There’s an ongoing debate among Star Trek fans as to who was the best captain of the USS Enterprise. My stand has never changed. Hands down, it’s James Tiberius Kirk.

Nowadays, there’s a second level debate raging: who makes the better Kirk? My stand on this one is a bit less definite. Like my position in the case of Connery vs. Craig as the better Bond, it depends. In the 1960s 23rd century, William Shatner was perfect. He made Kirk smart, sexy and self-assured, laying solid groundwork for Chris Pine to take over some 40 years later.

In the 21st century’s 23rd century, Kirk has by necessity become street-smart and somewhat wild-eyed, prone to decimating Starfleet’s rules rather than bending them to his purpose. The elements of Shatner’s Kirk are present and respected, but this kid Pine has propelled our hero to courageously crazy heights. His Kirk is caught in an alternate reality brilliantly devised by Alex Kurtzman and Roberto Orci that has honoured the history of Trek while opening up a literal universe of possibilities for the captain and his crew. Tinkering with a cast of iconic characters could have been a disaster, but it’s proved to be genius. For me, it was Kirk who would make or break the reboot.

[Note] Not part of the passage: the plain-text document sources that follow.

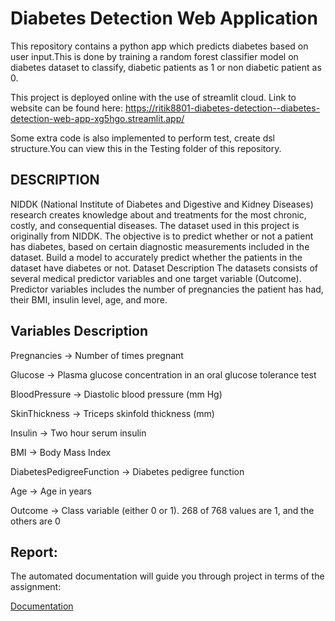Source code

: # Diabetes Detection Web Application

This repository contains a python app which predicts diabetes based on user input.This is done by training a random forest classifier model on diabetes dataset to classify, diabetic patients as 1 or non diabetic patient as 0.

This project is deployed online with the use of streamlit cloud.
Link to website can be found here:
https://ritik8801-diabetes-detection--diabetes-detection-web-app-xg5hgo.streamlit.app/

Some extra code is also implemented to perform test, create dsl structure.You can view this in the Testing folder of this repository.

## DESCRIPTION

NIDDK (National Institute of Diabetes and Digestive and Kidney Diseases) research creates knowledge about and treatments for the most chronic, costly, and consequential diseases.
The dataset used in this project is originally from NIDDK. The objective is to predict whether or not a patient has diabetes, based on certain diagnostic measurements included in the dataset.
Build a model to accurately predict whether the patients in the dataset have diabetes or not.
Dataset Description
The datasets consists of several medical predictor variables and one target variable (Outcome). Predictor variables includes the number of pregnancies the patient has had, their BMI, insulin level, age, and more.

## Variables	Description

Pregnancies -> Number of times pregnant

Glucose -> Plasma glucose concentration in an oral glucose tolerance test

BloodPressure -> Diastolic blood pressure (mm Hg)

SkinThickness -> Triceps skinfold thickness (mm)

Insulin -> Two hour serum insulin

BMI -> Body Mass Index

DiabetesPedigreeFunction -> Diabetes pedigree function

Age -> Age in years

Outcome -> Class variable (either 0 or 1). 268 of 768 values are 1, and the others are 0

## Report:

The automated documentation will guide you through project in terms of the assignment:

<a href="https://diabetes-detection-web-application.pages.dev/" target="_blank">Documentation</a>


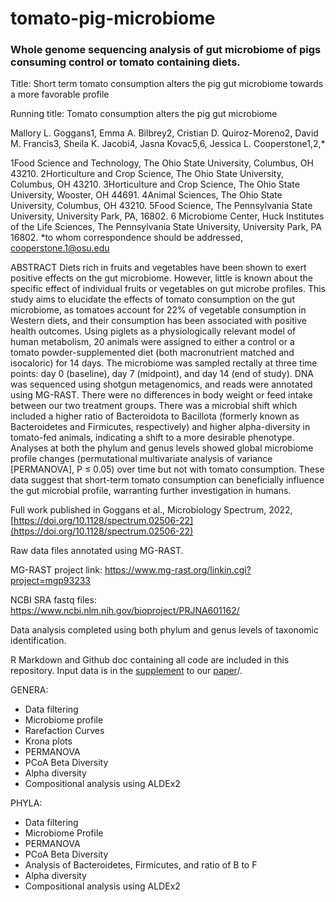 # tomato-pig-microbiome
### Whole genome sequencing analysis of gut microbiome of pigs consuming control or tomato containing diets.

Title: Short term tomato consumption alters the pig gut microbiome towards a more favorable profile

Running title: Tomato consumption alters the pig gut microbiome

Mallory L. Goggans1, Emma A. Bilbrey2, Cristian D. Quiroz-Moreno2, David M. Francis3, Sheila K. Jacobi4, Jasna Kovac5,6, Jessica L. Cooperstone1,2,*

1Food Science and Technology, The Ohio State University, Columbus, OH 43210.
2Horticulture and Crop Science, The Ohio State University, Columbus, OH 43210.
3Horticulture and Crop Science, The Ohio State University, Wooster, OH 44691.
4Animal Sciences, The Ohio State University, Columbus, OH 43210.
5Food Science, The Pennsylvania State University, University Park, PA, 16802.
6 Microbiome Center, Huck Institutes of the Life Sciences, The Pennsylvania State University, University Park, PA 16802.
*to whom correspondence should be addressed, [cooperstone.1@osu.edu](cooperstone.1@osu.edu) 

ABSTRACT
Diets rich in fruits and vegetables have been shown to exert positive effects on the gut microbiome. However, little is known about the specific effect of individual fruits or vegetables on gut microbe profiles. This study aims to elucidate the effects of tomato consumption on the gut microbiome, as tomatoes account for 22% of vegetable consumption in Western diets, and their consumption has been associated with positive health outcomes. Using piglets as a physiologically relevant model of human metabolism, 20 animals were assigned to either a control or a tomato powder-supplemented diet (both macronutrient matched and isocaloric) for 14 days. The microbiome was sampled rectally at three time points: day 0 (baseline), day 7 (midpoint), and day 14 (end of study). DNA was sequenced using shotgun metagenomics, and reads were annotated using MG-RAST. There were no differences in body weight or feed intake between our two treatment groups. There was a microbial shift which included a higher ratio of Bacteroidota to Bacillota (formerly known as Bacteroidetes and Firmicutes, respectively) and higher alpha-diversity in tomato-fed animals, indicating a shift to a more desirable phenotype. Analyses at both the phylum and genus levels showed global microbiome profile changes (permutational multivariate analysis of variance [PERMANOVA], P ≤ 0.05) over time but not with tomato consumption. These data suggest that short-term tomato consumption can beneficially influence the gut microbial profile, warranting further investigation in humans.

Full work published in Goggans et al., Microbiology Spectrum, 2022, [https://doi.org/10.1128/spectrum.02506-22](https://doi.org/10.1128/spectrum.02506-22) 

Raw data files annotated using MG-RAST.

MG-RAST project link: https://www.mg-rast.org/linkin.cgi?project=mgp93233

NCBI SRA fastq files: https://www.ncbi.nlm.nih.gov/bioproject/PRJNA601162/

Data analysis completed using both phylum and genus levels of taxonomic identification.

R Markdown and Github doc containing all code are included in this repository. Input data is in the [supplement](https://journals.asm.org/doi/suppl/10.1128/spectrum.02506-22/suppl_file/spectrum.02506-22-s0001.xlsx) to our [paper](https://doi.org/10.1128/spectrum.02506-22)/.

GENERA:

- Data filtering
- Microbiome profile
- Rarefaction Curves
- Krona plots
- PERMANOVA
- PCoA Beta Diversity
- Alpha diversity
- Compositional analysis using ALDEx2


PHYLA:

- Data filtering
- Microbiome Profile
- PERMANOVA
- PCoA Beta Diversity
- Analysis of Bacteroidetes, Firmicutes, and ratio of B to F
- Alpha diversity
- Compositional analysis using ALDEx2



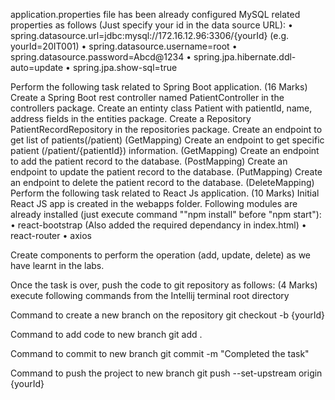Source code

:application.properties file has been already configured MySQL related properties as follows (Just specify your id in the data source URL):
• spring.datasource.url=jdbc:mysql://172.16.12.96:3306/{yourId} (e.g. yourId=20IT001)
• spring.datasource.username=root
• spring.datasource.password=Abcd@1234
• spring.jpa.hibernate.ddl-auto=update
• spring.jpa.show-sql=true

Perform the following task related to Spring Boot application. (16 Marks)
Create a Spring Boot rest controller named PatientController in the controllers package.
Create an entinty class Patient with patientId, name, address fields in the entities package.
Create a Repository PatientRecordRepository in the repositories package.
Create an endpoint to get list of patients(/patient) (GetMapping)
Create an endpoint to get specific patient (/patient/{patientId}) information. (GetMapping)
Create an endpoint to add the patient record to the database. (PostMapping)
Create an endpoint to update the patient record to the database. (PutMapping)
Create an endpoint to delete the patient record to the database. (DeleteMapping)
Perform the following task related to React Js application. (10 Marks)
Initial React JS app is created in the webapps folder. Following modules are already installed (just execute command ""npm install" before "npm start"):
• react-bootstrap (Also added the required dependancy in index.html)
• react-router
• axios

Create components to perform the operation (add, update, delete) as we have learnt in the labs.

Once the task is over, push the code to git repository as follows: (4 Marks)
execute following commands from the Intellij terminal root directory

Command to create a new branch on the repository
git checkout -b {yourId}

Command to add code to new branch
git add .

Command to commit to new branch
git commit -m "Completed the task"

Command to push the project to new branch
git push --set-upstream origin {yourId}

I was sold from the first moment in 2009. Yesterday, Ter and I saw Star Trek: Into Darkness. With no idea what to expect, I was blown away again. It all works so well, as well as or maybe better than the original series, but whether the vision is Gene Roddenberry’s or JJ Abrams’, it’s all about the Captain. (Sorry, Spock fans.)

So kudos to Chris Pine for doing proper homage to a character whom I have loved since I was a kid. His James Kirk is the perfect hero for our modern future, just as Shatner’s was perfect for it in the 60s.

Best of all, the rear view swagger is just as captivating now as it was then.